Work instruction: Among the lines of the data, copy those that hold "cardinal".

(Stored data)
◇ ◇ ◇
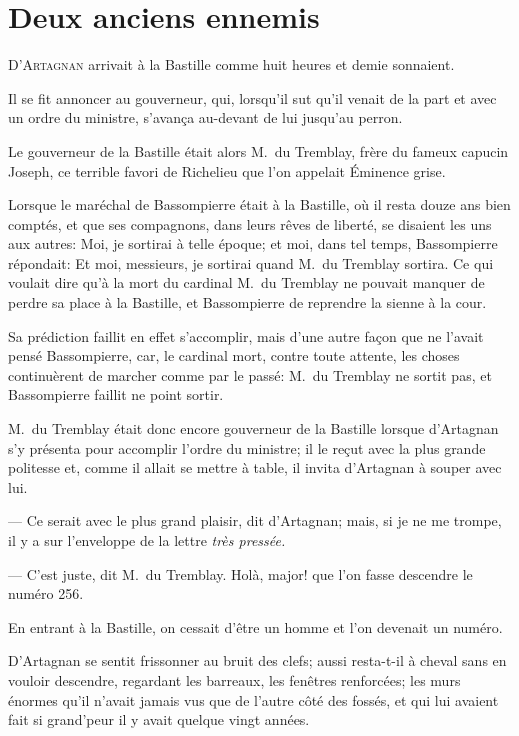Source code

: \chapter{Deux anciens ennemis}

\lettrine{D}{'Artagnan} arrivait à la Bastille comme huit heures et demie sonnaient.

\zz
Il se fit annoncer au gouverneur, qui, lorsqu'il sut qu'il venait de la part et avec un ordre du ministre, s'avança au-devant de lui jusqu'au perron.

\zz
Le gouverneur de la Bastille était alors M.~du Tremblay, frère du fameux capucin Joseph, ce terrible favori de Richelieu que l'on appelait Éminence grise.

Lorsque le maréchal de Bassompierre était à la Bastille, où il resta douze ans bien comptés, et que ses compagnons, dans leurs rêves de liberté, se disaient les uns aux autres: Moi, je sortirai à telle époque; et moi, dans tel temps, Bassompierre répondait: Et moi, messieurs, je sortirai quand M.~du Tremblay sortira. Ce qui voulait dire qu'à la mort du cardinal M.~du Tremblay ne pouvait manquer de perdre sa place à la Bastille, et Bassompierre de reprendre la sienne à la cour.

Sa prédiction faillit en effet s'accomplir, mais d'une autre façon que ne l'avait pensé Bassompierre, car, le cardinal mort, contre toute attente, les choses continuèrent de marcher comme par le passé: M.~du Tremblay ne sortit pas, et Bassompierre faillit ne point sortir.

M.~du Tremblay était donc encore gouverneur de la Bastille lorsque d'Artagnan s'y présenta pour accomplir l'ordre du ministre; il le reçut avec la plus grande politesse et, comme il allait se mettre à table, il invita d'Artagnan à souper avec lui.

— Ce serait avec le plus grand plaisir, dit d'Artagnan; mais, si je ne me trompe, il y a sur l'enveloppe de la lettre \textit{très pressée.}

— C'est juste, dit M.~du Tremblay. Holà, major! que l'on fasse descendre le numéro 256.

En entrant à la Bastille, on cessait d'être un homme et l'on devenait un numéro.

D'Artagnan se sentit frissonner au bruit des clefs; aussi resta-t-il à cheval sans en vouloir descendre, regardant les barreaux, les fenêtres renforcées; les murs énormes qu'il n'avait jamais vus que de l'autre côté des fossés, et qui lui avaient fait si grand'peur il y avait quelque vingt années.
◇ ◇ ◇
Task solution:
Lorsque le maréchal de Bassompierre était à la Bastille, où il resta douze ans bien comptés, et que ses compagnons, dans leurs rêves de liberté, se disaient les uns aux autres: Moi, je sortirai à telle époque; et moi, dans tel temps, Bassompierre répondait: Et moi, messieurs, je sortirai quand M.~du Tremblay sortira. Ce qui voulait dire qu'à la mort du cardinal M.~du Tremblay ne pouvait manquer de perdre sa place à la Bastille, et Bassompierre de reprendre la sienne à la cour.
Sa prédiction faillit en effet s'accomplir, mais d'une autre façon que ne l'avait pensé Bassompierre, car, le cardinal mort, contre toute attente, les choses continuèrent de marcher comme par le passé: M.~du Tremblay ne sortit pas, et Bassompierre faillit ne point sortir.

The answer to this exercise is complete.